Searching in multiple tabs of excel file and extracting the found results in a text file is easy task with Python and Pandas. Python offers an easy way to read information from excel files like:
These are the method header:
pandas.read_excel(io, sheet_name=0, header=0, names=None, index_col=None, usecols=None, squeeze=False, dtype=None, engine=None, converters=None, true_values=None, false_values=None, skiprows=None, nrows=None, na_values=None, parse_dates=False, date_parser=None, thousands=None, comment=None, skipfooter=0, convert_float=True, **kwds)[source]
Find Results in all excel sheets and copy them
The code below reads excel file from the old format - .xls . Read all sheet names, Then read each sheet one by one and search for a string: default.

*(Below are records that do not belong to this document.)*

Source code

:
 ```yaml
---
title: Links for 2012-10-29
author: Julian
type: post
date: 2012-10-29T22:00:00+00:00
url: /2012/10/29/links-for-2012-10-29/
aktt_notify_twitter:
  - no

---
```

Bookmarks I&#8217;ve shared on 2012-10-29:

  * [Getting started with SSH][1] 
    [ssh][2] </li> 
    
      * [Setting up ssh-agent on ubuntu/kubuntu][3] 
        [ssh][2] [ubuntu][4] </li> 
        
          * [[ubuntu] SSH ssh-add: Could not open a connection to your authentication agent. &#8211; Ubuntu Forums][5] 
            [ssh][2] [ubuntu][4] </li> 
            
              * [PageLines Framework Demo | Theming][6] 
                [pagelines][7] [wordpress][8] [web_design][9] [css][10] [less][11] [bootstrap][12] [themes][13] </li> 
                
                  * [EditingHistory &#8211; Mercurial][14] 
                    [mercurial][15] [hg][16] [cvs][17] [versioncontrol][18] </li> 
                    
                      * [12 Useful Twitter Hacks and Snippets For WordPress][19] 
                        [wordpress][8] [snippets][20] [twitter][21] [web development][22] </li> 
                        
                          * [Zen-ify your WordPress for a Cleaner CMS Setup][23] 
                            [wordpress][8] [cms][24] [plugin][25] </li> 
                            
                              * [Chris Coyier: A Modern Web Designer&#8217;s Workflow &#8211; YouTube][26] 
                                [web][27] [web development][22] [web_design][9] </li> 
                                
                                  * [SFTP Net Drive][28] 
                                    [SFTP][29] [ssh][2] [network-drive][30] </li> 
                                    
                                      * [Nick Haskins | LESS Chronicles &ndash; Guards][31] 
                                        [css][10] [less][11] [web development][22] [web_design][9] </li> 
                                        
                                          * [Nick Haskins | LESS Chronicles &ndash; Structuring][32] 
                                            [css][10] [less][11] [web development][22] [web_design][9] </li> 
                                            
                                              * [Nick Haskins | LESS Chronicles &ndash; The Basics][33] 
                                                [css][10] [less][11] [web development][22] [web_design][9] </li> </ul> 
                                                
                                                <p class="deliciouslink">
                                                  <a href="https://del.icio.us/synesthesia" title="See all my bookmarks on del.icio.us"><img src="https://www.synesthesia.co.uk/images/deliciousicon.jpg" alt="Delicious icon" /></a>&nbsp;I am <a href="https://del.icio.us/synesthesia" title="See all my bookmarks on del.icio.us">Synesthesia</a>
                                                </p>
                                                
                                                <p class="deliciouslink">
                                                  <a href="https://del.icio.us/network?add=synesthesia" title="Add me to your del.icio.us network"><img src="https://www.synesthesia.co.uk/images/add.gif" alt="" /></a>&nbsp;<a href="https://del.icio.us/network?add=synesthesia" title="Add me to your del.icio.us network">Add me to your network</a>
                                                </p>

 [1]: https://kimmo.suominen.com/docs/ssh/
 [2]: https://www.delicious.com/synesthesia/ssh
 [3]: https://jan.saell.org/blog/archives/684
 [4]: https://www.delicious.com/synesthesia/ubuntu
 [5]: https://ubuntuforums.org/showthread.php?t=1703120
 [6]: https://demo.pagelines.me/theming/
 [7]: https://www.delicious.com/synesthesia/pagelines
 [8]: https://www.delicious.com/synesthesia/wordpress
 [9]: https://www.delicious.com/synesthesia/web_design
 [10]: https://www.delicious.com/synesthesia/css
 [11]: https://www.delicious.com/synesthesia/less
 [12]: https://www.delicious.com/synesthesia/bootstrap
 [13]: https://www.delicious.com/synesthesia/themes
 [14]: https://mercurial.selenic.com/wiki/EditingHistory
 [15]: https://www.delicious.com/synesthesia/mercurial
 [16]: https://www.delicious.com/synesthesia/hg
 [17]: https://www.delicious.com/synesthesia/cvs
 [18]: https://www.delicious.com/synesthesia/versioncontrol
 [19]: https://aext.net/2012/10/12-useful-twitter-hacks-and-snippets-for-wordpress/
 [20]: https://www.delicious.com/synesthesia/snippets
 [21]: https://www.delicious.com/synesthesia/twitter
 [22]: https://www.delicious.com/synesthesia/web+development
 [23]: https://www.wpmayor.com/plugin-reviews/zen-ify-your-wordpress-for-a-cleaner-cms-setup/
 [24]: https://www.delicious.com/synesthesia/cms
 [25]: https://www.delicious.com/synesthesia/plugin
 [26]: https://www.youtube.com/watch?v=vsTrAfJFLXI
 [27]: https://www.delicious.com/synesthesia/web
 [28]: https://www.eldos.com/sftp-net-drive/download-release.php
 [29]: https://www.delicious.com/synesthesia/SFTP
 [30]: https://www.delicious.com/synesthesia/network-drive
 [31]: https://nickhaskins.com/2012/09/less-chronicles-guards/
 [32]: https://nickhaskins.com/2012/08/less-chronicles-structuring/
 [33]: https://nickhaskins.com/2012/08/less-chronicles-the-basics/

If the string is found extract information from two columns from the sheet. Finally will pretty print the results. You may need to install two python modules in order to run it:
- tabulate 0.8.2 -
pip install tabulate
- pandas 0.23.4 -
pip install pandas
and the code is:
import pandas as pd
from tabulate import tabulate
pd.set_option('display.max_columns', None) # or 1000
pd.set_option('display.max_rows', None) # or 1000
pd.set_option('display.max_colwidth', -1) # or 199
xls = pd.ExcelFile('C:\\Users\\myuser\\funky.xls')
# how to convert a single sheet into dataframe
# df2 = pd.read_excel(xls, 'first sheet')
# read all excel sheets names
sheet_names = xls.sheet_names
my_sheet = ["first sheet", "second sheet", "third sheet", "forth sheet"]
# read all excel sheets and search in a column
for tab in mylist:
print('################################## ' + sheet + ' ##################################')
df = pd.read_excel(xls, tab)
# extract a single column
print(df['First Column'].to_string())
# extract a single column and search in it
print (tabulate(df[df['First Column'].str.contains('salary', na=False)]))
# search in a column and extract results from two columns
agg = df[df['Second Column'].str.contains('salary', na=False)]
print(tabulate(agg[['Second Column', 'Third Column']]))
agg = df[df['Second Column'].str.contains('bonus', na=False)]
print(tabulate(agg[['Second Column', 'Third Column']]))
How the code is working:
- first we import the required modules
- then we set pretty print options for pandas
- the excel files is read and converted to pandas dataframe
- we get all excel sheet names
- loop over all sheets (or the predefined ones)
- search in a excel column and output two columns
- finally we pretty print the found results from all excel sheets
You can modify this code to match your needs. For my needs I needed to work with excel file with 60+ tabs, search for several matches and then extract the information. With Python and Pandas everything was done in minutes and ready to be reused.
Store dataframe as excel file
Other examples for pandas and excel:
df_excel = pd.DataFrame([('John', 1),
('Doe', 2),
('Jovi', 3)],
columns=['Name', 'Id'])
Specify the index and the header options
pd.read_excel('tmp.xlsx', index_col=None, header=None)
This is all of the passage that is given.